### What you have to do
Copy each line of the following data that contains "unnormalised".

### Exercise materials
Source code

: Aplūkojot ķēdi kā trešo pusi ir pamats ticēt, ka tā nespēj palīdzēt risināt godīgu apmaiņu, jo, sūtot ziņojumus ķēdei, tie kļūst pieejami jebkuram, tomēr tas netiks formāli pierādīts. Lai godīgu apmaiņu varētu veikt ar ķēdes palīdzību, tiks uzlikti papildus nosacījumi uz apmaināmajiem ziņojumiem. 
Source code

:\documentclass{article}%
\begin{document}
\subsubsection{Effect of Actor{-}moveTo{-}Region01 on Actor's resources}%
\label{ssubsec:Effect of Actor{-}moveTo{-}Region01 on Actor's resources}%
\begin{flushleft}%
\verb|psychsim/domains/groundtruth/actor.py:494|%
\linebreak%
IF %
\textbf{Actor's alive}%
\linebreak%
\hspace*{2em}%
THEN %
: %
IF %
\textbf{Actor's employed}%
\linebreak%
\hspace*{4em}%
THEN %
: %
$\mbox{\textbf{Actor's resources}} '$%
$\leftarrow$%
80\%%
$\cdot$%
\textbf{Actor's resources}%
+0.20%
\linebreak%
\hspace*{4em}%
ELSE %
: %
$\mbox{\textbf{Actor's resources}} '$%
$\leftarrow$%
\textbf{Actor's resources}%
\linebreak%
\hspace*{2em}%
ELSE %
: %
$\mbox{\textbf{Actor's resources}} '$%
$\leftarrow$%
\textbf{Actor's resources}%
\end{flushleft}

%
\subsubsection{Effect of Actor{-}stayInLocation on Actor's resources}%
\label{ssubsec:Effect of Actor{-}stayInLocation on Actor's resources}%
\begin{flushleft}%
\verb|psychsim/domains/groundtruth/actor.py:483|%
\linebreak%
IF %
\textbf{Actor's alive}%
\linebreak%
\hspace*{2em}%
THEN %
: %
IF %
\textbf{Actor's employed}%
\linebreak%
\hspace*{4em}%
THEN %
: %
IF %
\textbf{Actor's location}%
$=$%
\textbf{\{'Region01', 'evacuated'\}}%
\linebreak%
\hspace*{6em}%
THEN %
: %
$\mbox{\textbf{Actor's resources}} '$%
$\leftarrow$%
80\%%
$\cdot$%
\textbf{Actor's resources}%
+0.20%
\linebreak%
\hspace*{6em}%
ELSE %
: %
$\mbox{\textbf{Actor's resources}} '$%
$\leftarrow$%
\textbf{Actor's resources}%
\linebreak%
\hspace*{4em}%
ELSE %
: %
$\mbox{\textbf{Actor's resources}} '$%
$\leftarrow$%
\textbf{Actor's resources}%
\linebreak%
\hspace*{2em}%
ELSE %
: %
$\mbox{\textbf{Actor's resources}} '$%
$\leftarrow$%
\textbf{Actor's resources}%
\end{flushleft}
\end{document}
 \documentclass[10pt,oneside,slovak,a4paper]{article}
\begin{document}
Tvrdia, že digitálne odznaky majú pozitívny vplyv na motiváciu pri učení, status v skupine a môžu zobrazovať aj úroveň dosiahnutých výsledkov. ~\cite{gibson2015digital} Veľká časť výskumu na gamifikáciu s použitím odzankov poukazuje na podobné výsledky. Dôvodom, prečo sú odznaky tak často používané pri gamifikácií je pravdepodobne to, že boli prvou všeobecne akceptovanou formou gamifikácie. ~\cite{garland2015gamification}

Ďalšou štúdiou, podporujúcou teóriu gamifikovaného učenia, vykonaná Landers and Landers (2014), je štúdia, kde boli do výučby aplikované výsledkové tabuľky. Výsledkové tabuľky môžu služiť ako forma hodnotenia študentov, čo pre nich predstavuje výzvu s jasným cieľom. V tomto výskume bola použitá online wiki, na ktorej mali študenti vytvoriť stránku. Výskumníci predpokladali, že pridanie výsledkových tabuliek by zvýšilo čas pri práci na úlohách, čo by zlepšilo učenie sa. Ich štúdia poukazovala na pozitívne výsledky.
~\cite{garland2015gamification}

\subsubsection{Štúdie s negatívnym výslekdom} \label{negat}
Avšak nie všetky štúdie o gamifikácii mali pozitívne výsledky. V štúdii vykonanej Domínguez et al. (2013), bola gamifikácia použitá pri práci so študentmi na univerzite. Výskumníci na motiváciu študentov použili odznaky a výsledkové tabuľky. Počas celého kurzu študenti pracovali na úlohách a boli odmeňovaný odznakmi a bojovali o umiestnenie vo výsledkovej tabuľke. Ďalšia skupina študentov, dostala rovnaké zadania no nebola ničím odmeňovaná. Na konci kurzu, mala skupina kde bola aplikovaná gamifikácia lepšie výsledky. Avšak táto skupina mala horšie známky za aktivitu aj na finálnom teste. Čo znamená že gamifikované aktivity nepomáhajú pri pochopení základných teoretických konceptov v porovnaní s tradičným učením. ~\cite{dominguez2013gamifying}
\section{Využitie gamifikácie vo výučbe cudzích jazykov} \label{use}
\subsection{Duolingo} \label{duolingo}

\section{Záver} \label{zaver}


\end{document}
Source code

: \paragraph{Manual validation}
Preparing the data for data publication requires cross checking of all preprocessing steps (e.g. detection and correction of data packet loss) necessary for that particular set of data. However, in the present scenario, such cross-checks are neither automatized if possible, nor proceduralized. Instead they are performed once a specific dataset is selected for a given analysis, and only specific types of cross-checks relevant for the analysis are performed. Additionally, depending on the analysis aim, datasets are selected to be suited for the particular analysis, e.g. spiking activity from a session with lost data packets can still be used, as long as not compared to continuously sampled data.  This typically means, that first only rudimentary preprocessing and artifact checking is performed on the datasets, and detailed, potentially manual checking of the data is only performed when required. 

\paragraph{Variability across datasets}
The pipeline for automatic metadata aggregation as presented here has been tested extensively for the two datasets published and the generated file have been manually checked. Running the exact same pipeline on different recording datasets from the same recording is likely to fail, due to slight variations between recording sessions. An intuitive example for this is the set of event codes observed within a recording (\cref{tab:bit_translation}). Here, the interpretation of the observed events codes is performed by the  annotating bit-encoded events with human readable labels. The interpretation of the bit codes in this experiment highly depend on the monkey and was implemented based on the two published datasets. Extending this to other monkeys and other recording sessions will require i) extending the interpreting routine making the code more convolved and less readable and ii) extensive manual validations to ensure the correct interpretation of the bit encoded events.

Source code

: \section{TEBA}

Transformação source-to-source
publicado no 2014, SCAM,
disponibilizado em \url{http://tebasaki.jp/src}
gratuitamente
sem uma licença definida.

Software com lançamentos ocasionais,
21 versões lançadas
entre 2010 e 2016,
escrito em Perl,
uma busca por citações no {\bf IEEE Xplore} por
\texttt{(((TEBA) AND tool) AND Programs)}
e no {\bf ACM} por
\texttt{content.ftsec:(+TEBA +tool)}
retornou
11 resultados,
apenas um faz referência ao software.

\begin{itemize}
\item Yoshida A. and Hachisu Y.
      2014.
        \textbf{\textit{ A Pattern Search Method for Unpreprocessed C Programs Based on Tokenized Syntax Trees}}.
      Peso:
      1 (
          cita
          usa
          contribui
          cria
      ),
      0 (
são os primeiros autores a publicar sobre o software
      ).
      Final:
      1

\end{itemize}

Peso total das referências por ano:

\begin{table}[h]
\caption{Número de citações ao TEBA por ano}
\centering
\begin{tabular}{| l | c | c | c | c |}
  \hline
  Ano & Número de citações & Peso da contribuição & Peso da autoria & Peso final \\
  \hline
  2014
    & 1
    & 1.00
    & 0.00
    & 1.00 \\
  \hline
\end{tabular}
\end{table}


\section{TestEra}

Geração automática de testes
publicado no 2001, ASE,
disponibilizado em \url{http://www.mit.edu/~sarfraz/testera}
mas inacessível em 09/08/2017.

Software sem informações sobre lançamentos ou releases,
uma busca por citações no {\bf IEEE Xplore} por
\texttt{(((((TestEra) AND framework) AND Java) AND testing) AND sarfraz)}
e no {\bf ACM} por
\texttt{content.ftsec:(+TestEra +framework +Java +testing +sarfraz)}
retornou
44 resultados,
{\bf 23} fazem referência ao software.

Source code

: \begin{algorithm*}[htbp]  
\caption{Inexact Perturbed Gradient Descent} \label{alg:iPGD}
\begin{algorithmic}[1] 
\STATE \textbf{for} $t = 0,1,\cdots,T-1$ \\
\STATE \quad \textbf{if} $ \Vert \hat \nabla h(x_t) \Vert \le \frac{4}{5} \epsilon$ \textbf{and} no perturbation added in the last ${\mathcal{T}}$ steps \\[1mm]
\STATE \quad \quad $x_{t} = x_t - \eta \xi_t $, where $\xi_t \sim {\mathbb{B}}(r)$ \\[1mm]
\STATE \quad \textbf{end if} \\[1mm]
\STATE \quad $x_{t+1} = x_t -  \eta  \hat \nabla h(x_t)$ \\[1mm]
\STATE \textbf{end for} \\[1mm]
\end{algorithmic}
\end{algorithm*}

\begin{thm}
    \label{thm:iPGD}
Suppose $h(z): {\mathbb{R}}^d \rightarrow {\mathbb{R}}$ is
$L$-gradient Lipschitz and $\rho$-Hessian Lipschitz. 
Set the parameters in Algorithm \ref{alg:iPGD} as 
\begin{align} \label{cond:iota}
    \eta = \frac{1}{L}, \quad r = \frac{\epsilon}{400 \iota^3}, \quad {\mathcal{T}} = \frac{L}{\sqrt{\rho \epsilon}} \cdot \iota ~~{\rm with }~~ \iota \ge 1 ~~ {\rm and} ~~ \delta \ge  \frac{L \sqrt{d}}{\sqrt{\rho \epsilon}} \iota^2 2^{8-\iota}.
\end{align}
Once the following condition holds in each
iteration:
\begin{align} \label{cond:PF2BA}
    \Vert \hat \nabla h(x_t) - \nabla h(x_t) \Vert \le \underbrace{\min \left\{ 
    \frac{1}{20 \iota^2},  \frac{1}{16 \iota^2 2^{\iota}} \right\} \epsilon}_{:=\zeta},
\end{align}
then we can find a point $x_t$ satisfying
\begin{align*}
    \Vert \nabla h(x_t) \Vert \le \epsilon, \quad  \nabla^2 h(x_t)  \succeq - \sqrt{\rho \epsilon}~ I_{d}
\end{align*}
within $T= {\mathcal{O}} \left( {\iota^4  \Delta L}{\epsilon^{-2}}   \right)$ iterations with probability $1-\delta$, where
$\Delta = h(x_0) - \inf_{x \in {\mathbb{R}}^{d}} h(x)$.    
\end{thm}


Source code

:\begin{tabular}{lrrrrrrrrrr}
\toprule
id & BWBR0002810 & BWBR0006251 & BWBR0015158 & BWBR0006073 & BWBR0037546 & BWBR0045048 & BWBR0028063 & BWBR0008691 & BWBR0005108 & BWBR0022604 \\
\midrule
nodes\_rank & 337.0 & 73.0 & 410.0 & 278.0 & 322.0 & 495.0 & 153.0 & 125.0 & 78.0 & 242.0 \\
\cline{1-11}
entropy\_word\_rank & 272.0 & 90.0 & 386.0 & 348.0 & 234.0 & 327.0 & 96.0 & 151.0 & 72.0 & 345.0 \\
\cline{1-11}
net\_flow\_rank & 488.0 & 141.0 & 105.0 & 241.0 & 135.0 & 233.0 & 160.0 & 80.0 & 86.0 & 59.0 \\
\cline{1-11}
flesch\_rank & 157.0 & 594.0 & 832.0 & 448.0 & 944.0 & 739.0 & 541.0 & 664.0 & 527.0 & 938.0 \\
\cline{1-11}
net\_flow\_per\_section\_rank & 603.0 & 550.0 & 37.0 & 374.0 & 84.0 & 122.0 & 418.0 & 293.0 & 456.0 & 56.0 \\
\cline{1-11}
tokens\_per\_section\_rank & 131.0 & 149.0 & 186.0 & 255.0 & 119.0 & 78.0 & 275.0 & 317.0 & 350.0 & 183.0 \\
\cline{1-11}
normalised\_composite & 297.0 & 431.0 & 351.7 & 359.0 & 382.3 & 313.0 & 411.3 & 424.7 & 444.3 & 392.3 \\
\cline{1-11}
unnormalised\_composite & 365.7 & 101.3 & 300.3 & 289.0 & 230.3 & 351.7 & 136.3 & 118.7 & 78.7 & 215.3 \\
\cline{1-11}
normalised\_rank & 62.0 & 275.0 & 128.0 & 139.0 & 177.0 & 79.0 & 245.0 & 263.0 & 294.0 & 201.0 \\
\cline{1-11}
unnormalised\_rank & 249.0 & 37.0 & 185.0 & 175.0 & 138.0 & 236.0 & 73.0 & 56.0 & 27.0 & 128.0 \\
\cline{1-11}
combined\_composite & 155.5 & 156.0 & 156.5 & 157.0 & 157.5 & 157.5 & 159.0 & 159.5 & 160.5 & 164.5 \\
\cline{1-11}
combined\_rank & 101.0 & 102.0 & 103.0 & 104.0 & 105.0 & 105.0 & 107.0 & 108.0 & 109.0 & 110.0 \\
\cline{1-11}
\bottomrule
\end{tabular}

### The answer
unnormalised\_composite & 365.7 & 101.3 & 300.3 & 289.0 & 230.3 & 351.7 & 136.3 & 118.7 & 78.7 & 215.3 \\
unnormalised\_rank & 249.0 & 37.0 & 185.0 & 175.0 & 138.0 & 236.0 & 73.0 & 56.0 & 27.0 & 128.0 \\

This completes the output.